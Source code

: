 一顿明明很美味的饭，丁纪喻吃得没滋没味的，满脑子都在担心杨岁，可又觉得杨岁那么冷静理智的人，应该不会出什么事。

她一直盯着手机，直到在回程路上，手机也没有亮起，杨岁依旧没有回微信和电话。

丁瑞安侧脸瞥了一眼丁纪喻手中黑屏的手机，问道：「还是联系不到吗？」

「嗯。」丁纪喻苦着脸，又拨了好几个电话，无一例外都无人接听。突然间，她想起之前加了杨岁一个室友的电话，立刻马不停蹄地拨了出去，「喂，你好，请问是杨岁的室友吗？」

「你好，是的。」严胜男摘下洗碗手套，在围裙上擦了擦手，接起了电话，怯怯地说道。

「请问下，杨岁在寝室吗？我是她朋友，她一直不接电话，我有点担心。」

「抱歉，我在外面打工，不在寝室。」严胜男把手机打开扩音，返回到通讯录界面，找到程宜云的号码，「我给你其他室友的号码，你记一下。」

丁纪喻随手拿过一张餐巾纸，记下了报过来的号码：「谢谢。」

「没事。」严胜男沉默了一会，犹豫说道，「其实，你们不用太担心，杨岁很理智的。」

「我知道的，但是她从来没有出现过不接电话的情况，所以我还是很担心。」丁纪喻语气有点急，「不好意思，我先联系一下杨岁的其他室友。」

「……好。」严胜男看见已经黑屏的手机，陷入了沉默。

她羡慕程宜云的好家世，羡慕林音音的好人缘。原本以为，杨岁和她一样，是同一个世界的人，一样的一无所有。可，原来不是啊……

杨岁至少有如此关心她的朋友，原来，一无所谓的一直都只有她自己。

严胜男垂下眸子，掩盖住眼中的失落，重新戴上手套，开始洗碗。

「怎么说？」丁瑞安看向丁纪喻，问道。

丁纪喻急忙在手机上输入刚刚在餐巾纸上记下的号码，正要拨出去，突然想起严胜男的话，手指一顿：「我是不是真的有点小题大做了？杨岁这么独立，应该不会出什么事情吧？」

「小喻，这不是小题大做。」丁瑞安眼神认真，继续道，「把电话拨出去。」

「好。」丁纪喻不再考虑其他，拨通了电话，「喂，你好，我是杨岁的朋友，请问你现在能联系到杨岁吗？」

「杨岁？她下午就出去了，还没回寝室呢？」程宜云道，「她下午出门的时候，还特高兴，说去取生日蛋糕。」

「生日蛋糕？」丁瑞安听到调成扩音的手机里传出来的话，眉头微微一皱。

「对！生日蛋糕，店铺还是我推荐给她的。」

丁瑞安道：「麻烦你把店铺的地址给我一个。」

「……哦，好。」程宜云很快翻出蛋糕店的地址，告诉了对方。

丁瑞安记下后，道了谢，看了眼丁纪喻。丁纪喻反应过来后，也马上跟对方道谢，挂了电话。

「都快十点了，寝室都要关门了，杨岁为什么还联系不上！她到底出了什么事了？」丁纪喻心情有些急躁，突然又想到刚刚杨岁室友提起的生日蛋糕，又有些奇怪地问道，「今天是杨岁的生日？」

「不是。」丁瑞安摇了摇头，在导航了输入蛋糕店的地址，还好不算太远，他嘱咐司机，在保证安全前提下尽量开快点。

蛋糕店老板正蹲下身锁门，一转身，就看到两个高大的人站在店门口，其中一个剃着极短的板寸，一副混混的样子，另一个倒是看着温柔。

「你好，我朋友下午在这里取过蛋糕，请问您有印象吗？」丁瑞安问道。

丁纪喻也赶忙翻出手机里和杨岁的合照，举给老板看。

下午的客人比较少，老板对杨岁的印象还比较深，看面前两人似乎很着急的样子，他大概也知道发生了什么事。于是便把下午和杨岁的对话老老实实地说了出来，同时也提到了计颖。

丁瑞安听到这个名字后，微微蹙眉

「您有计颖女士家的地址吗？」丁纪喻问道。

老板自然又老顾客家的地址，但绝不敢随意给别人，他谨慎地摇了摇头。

---+---

• _YOUR TASK_: Repeat word for word the lines running from the line containing "丁纪喻急忙在手机上输入刚刚在" to the end of the entries above, inclusive.

• _EXERCISE SOLUTION_:
丁纪喻急忙在手机上输入刚刚在餐巾纸上记下的号码，正要拨出去，突然想起严胜男的话，手指一顿：「我是不是真的有点小题大做了？杨岁这么独立，应该不会出什么事情吧？」

「小喻，这不是小题大做。」丁瑞安眼神认真，继续道，「把电话拨出去。」

「好。」丁纪喻不再考虑其他，拨通了电话，「喂，你好，我是杨岁的朋友，请问你现在能联系到杨岁吗？」

「杨岁？她下午就出去了，还没回寝室呢？」程宜云道，「她下午出门的时候，还特高兴，说去取生日蛋糕。」

「生日蛋糕？」丁瑞安听到调成扩音的手机里传出来的话，眉头微微一皱。

「对！生日蛋糕，店铺还是我推荐给她的。」

丁瑞安道：「麻烦你把店铺的地址给我一个。」

「……哦，好。」程宜云很快翻出蛋糕店的地址，告诉了对方。

丁瑞安记下后，道了谢，看了眼丁纪喻。丁纪喻反应过来后，也马上跟对方道谢，挂了电话。

「都快十点了，寝室都要关门了，杨岁为什么还联系不上！她到底出了什么事了？」丁纪喻心情有些急躁，突然又想到刚刚杨岁室友提起的生日蛋糕，又有些奇怪地问道，「今天是杨岁的生日？」

「不是。」丁瑞安摇了摇头，在导航了输入蛋糕店的地址，还好不算太远，他嘱咐司机，在保证安全前提下尽量开快点。

蛋糕店老板正蹲下身锁门，一转身，就看到两个高大的人站在店门口，其中一个剃着极短的板寸，一副混混的样子，另一个倒是看着温柔。

「你好，我朋友下午在这里取过蛋糕，请问您有印象吗？」丁瑞安问道。

丁纪喻也赶忙翻出手机里和杨岁的合照，举给老板看。

下午的客人比较少，老板对杨岁的印象还比较深，看面前两人似乎很着急的样子，他大概也知道发生了什么事。于是便把下午和杨岁的对话老老实实地说了出来，同时也提到了计颖。

丁瑞安听到这个名字后，微微蹙眉

「您有计颖女士家的地址吗？」丁纪喻问道。

老板自然又老顾客家的地址，但绝不敢随意给别人，他谨慎地摇了摇头。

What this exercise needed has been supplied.